Laparoscopic Roux-en-Y gastric bypass (LRYGB) is an effective treatment for morbid obesity, but might aggravate gastrointestinal complaints and food intolerance. The long-term prevalence of these symptoms has not been well studied.

Methods:

In a cross-sectional study, all patients who underwent primary LRYGB from May to October 2012 were approached 2 years after surgery to complete a general health questionnaire, the Gastrointestinal Symptom Rating Scale (GSRS), and a food intolerance questionnaire.
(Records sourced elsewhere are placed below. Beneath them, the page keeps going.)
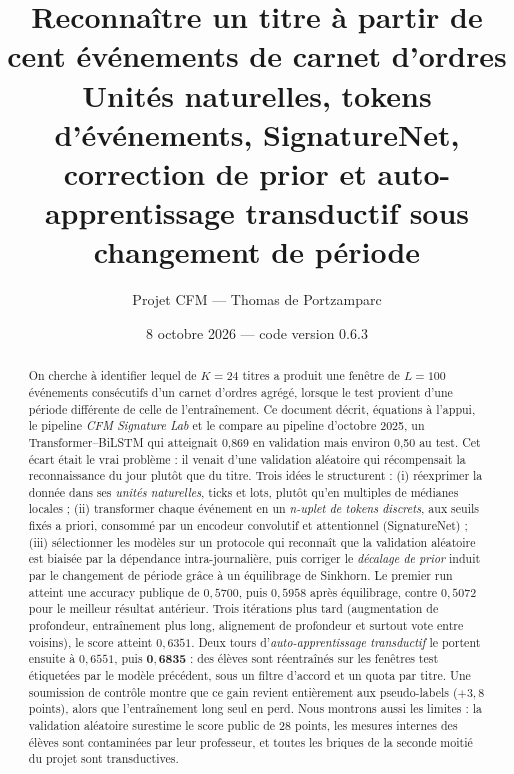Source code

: \documentclass[11pt,a4paper]{article}
\title{\textbf{Reconnaître un titre à partir de cent événements de carnet d'ordres}\\[4pt]
\large Unités naturelles, tokens d'événements, SignatureNet,\\correction de prior et auto-apprentissage transductif sous changement de période}
\author{Projet CFM — Thomas de Portzamparc}
\date{8 octobre 2026 — code \code{CFM/} version 0.6.3}
\theoremstyle{definition}
\theoremstyle{plain}
\theoremstyle{remark}
\newcommand{\1}{\mathbf{1}}
\begin{document}
\maketitle

\begin{abstract}
\noindent On cherche à identifier lequel de $K=24$ titres a produit une fenêtre de $L=100$ événements consécutifs d'un carnet d'ordres agrégé, lorsque le test provient d'une période différente de celle de l'entraînement. Ce document décrit, équations à l'appui, le pipeline \emph{CFM Signature Lab} et le compare au pipeline d'octobre 2025, un Transformer--BiLSTM qui atteignait 0,869 en validation mais environ 0,50 au test. Cet écart était le vrai problème : il venait d'une validation aléatoire qui récompensait la reconnaissance du jour plutôt que du titre.
Trois idées le structurent : (i) réexprimer la donnée dans ses \emph{unités naturelles}, ticks et lots, plutôt qu'en multiples de médianes locales ; (ii) transformer chaque événement en un \emph{n-uplet de tokens discrets}, aux seuils fixés a priori, consommé par un encodeur convolutif et attentionnel (SignatureNet) ; (iii) sélectionner les modèles sur un protocole qui reconnaît que la validation aléatoire est biaisée par la dépendance intra-journalière, puis corriger le \emph{décalage de prior} induit par le changement de période grâce à un équilibrage de Sinkhorn.
Le premier run atteint une accuracy publique de $0{,}5700$, puis $0{,}5958$ après équilibrage, contre $0{,}5072$ pour le meilleur résultat antérieur. Trois itérations plus tard (augmentation de profondeur, entraînement plus long, alignement de profondeur et surtout vote entre voisins), le score atteint $0{,}6351$. Deux tours d'\emph{auto-apprentissage transductif} le portent ensuite à $0{,}6551$, puis $\mathbf{0{,}6835}$ : des élèves sont réentraînés sur les fenêtres test étiquetées par le modèle précédent, sous un filtre d'accord et un quota par titre. Une soumission de contrôle montre que ce gain revient entièrement aux pseudo-labels ($+3{,}8$ points), alors que l'entraînement long seul en perd. Nous montrons aussi les limites : la validation aléatoire surestime le score public de 28 points, les mesures internes des élèves sont contaminées par leur professeur, et toutes les briques de la seconde moitié du projet sont transductives.
\end{abstract}

\tableofcontents
\clearpage




















\appendix

\end{document}
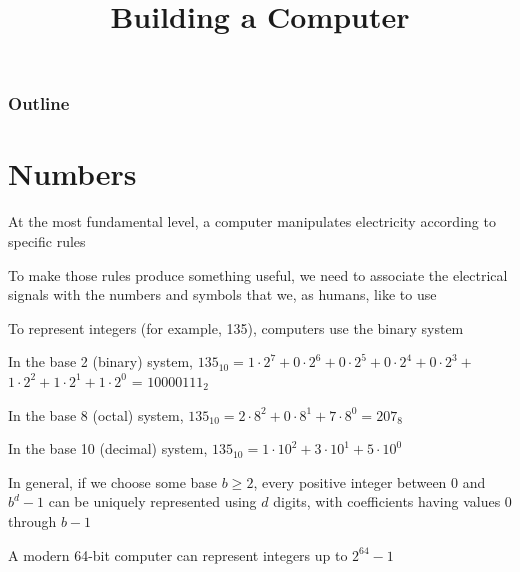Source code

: \documentclass[8pt,a4paper,compress]{beamer}
\title{Building a Computer}
\date{}
\begin{document}
\begin{frame}
\vfill
\titlepage
\end{frame}

\begin{frame}
\frametitle{Outline}
\tableofcontents
\end{frame}

\section{Numbers}
\begin{frame}[fragile]
\pause

At the most fundamental level, a computer manipulates electricity according to specific rules

\pause
\bigskip

To make those rules produce something useful, we need to associate the electrical signals with the numbers and symbols that we, as humans, like to use

\pause
\bigskip

To represent integers (for example, 135), computers use the binary system

\pause
\bigskip

In the base 2 (binary) system, $135_{10} = 1 \cdot 2^7 + 0 \cdot 2^6 + 0 \cdot 2^5 + 0 \cdot 2^4 + 0 \cdot 2^3 + $ $1 \cdot 2^2 + 1 \cdot 2^1 + 1 \cdot 2^0$ = $10000111_{2}$

\pause
\bigskip

In the base 8 (octal) system, $135_{10} = 2 \cdot 8^2 + 0 \cdot 8^1 + 7 \cdot 8^0 = 207_{8}$

\pause
\bigskip

In the base 10 (decimal) system, $135_{10} = 1 \cdot 10^2 + 3 \cdot 10^1 + 5 \cdot 10^0$

\pause
\bigskip

In general, if we choose some base $b \geq 2$, every positive integer between 0 and $b^d-1$ can be uniquely represented using $d$ digits, with coefficients having values 0 through $b-1$

\pause
\bigskip

A modern 64-bit computer can represent integers up to $2^{64} - 1$
\end{frame}
\end{document}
The results were compared with those for a control group of morbidly obese patients.

Results:

A total of 249 patients were included for analysis, representing a response rate of 93·9 per cent. Mean(s.d.) total weight loss was 30·8(8·7) per cent. The total mean GSRS score was higher in patients who had LRYGB (median 2·19 versus 1·75 in unoperated patients; P < 0·001); the difference in symptoms of indigestion was most notable (P < 0·001). Food intolerance for specific products was reported by 70·7 (95 per cent c.i. 64·8 to 76·0) per cent of the postoperative patients, for a median of 4 foods. There was a positive correlation between food intolerance and score on the GSRS. There was no correlation between either food intolerance or the total mean GSRS score and weight loss, but there was a correlation between weight loss and abdominal pain.

Conclusion:

At 2 years after surgery, patients undergoing LRYGB for morbid obesity have more gastrointestinal complaints than obese controls. Food intolerance is a common side-effect of LRYGB independent of degree of weight loss or the presence of other abdominal symptoms.